### Material for the task
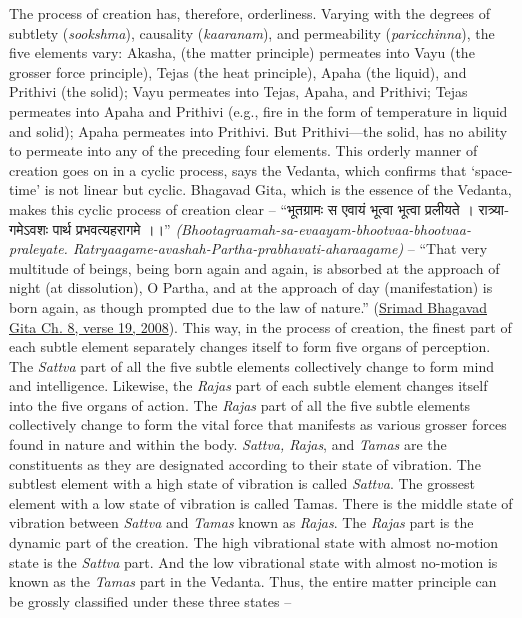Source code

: \documentclass[twoside, 13pt]{article}
\begin{document}
{{The process of creation has, therefore, orderliness. Varying with the degrees of subtlety (\textit{sookshma}), causality (\textit{kaaranam}), and permeability (\textit{paricchinna}), the five elements vary: Akasha, (the matter principle) permeates into Vayu (the grosser force principle), Tejas (the heat principle), Apaha (the liquid), and Prithivi (the solid); Vayu permeates into Tejas, Apaha, and Prithivi; Tejas permeates into Apaha and Prithivi (e.g., fire in the form of temperature in liquid and solid); Apaha permeates into Prithivi. But Prithivi—the solid, has no ability to permeate into any of the preceding four elements. This orderly manner of creation goes on in a cyclic process, says the Vedanta, which confirms that ‘space-time’ is not linear but cyclic. Bhagavad Gita, which is the essence of the Vedanta, makes this cyclic process of creation clear – \foreignlanguage{hindi}{{\fontsize{9}{11}\selectfont “भूतग्रामः स एवायं भूत्वा भूत्वा प्रलीयते । रात्र्यागमेऽवशः पार्थ प्रभवत्यहरागमे ।।”}} \textit{(Bhootagraamah-sa-evaayam-bhootvaa-bhootvaa-praleyate. Ratryaagame-avashah-Partha-prabhavati-aharaagame)} – “That very multitude of beings, being born again and again, is absorbed at the approach of night (at dissolution), O Partha, and at the approach of day (manifestation) is born again, as though prompted due to the law of nature.” (\underline{Srimad Bhagavad Gita Ch. 8, verse 19, 2008}). This way, in the process of creation, the finest part of each subtle element separately changes itself to form five organs of perception. The \textit{Sattva} part of all the five subtle elements collectively change to form mind and intelligence. Likewise, the \textit{Rajas} part of each subtle element changes itself into the five organs of action. The \textit{Rajas} part of all the five subtle elements collectively change to form the vital force that manifests as various grosser forces found in nature and within the body. \textit{Sattva, Rajas}, and \textit{Tamas} are the constituents as they are designated according to their state of vibration. The subtlest element with a high state of vibration is called \textit{Sattva}. The grossest element with a low state of vibration is called Tamas. There is the middle state of vibration between \textit{Sattva} and \textit{Tamas} known as \textit{Rajas}. The \textit{Rajas} part is the dynamic part of the creation. The high vibrational state with almost no-motion state is the \textit{Sattva} part. And the low vibrational state with almost no-motion is known as the \textit{Tamas} part in the Vedanta. Thus, the entire matter principle can be grossly classified under these three states – }}
\end{document}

### Try it
Pictures excluded, quote all the data above exactly.

### Response box
Source code

: \documentclass[twoside, 13pt]{article}
\begin{document}
{{The process of creation has, therefore, orderliness. Varying with the degrees of subtlety (\textit{sookshma}), causality (\textit{kaaranam}), and permeability (\textit{paricchinna}), the five elements vary: Akasha, (the matter principle) permeates into Vayu (the grosser force principle), Tejas (the heat principle), Apaha (the liquid), and Prithivi (the solid); Vayu permeates into Tejas, Apaha, and Prithivi; Tejas permeates into Apaha and Prithivi (e.g., fire in the form of temperature in liquid and solid); Apaha permeates into Prithivi. But Prithivi—the solid, has no ability to permeate into any of the preceding four elements. This orderly manner of creation goes on in a cyclic process, says the Vedanta, which confirms that ‘space-time’ is not linear but cyclic. Bhagavad Gita, which is the essence of the Vedanta, makes this cyclic process of creation clear – \foreignlanguage{hindi}{{\fontsize{9}{11}\selectfont “भूतग्रामः स एवायं भूत्वा भूत्वा प्रलीयते । रात्र्यागमेऽवशः पार्थ प्रभवत्यहरागमे ।।”}} \textit{(Bhootagraamah-sa-evaayam-bhootvaa-bhootvaa-praleyate. Ratryaagame-avashah-Partha-prabhavati-aharaagame)} – “That very multitude of beings, being born again and again, is absorbed at the approach of night (at dissolution), O Partha, and at the approach of day (manifestation) is born again, as though prompted due to the law of nature.” (\underline{Srimad Bhagavad Gita Ch. 8, verse 19, 2008}). This way, in the process of creation, the finest part of each subtle element separately changes itself to form five organs of perception. The \textit{Sattva} part of all the five subtle elements collectively change to form mind and intelligence. Likewise, the \textit{Rajas} part of each subtle element changes itself into the five organs of action. The \textit{Rajas} part of all the five subtle elements collectively change to form the vital force that manifests as various grosser forces found in nature and within the body. \textit{Sattva, Rajas}, and \textit{Tamas} are the constituents as they are designated according to their state of vibration. The subtlest element with a high state of vibration is called \textit{Sattva}. The grossest element with a low state of vibration is called Tamas. There is the middle state of vibration between \textit{Sattva} and \textit{Tamas} known as \textit{Rajas}. The \textit{Rajas} part is the dynamic part of the creation. The high vibrational state with almost no-motion state is the \textit{Sattva} part. And the low vibrational state with almost no-motion is known as the \textit{Tamas} part in the Vedanta. Thus, the entire matter principle can be grossly classified under these three states – }}
\end{document}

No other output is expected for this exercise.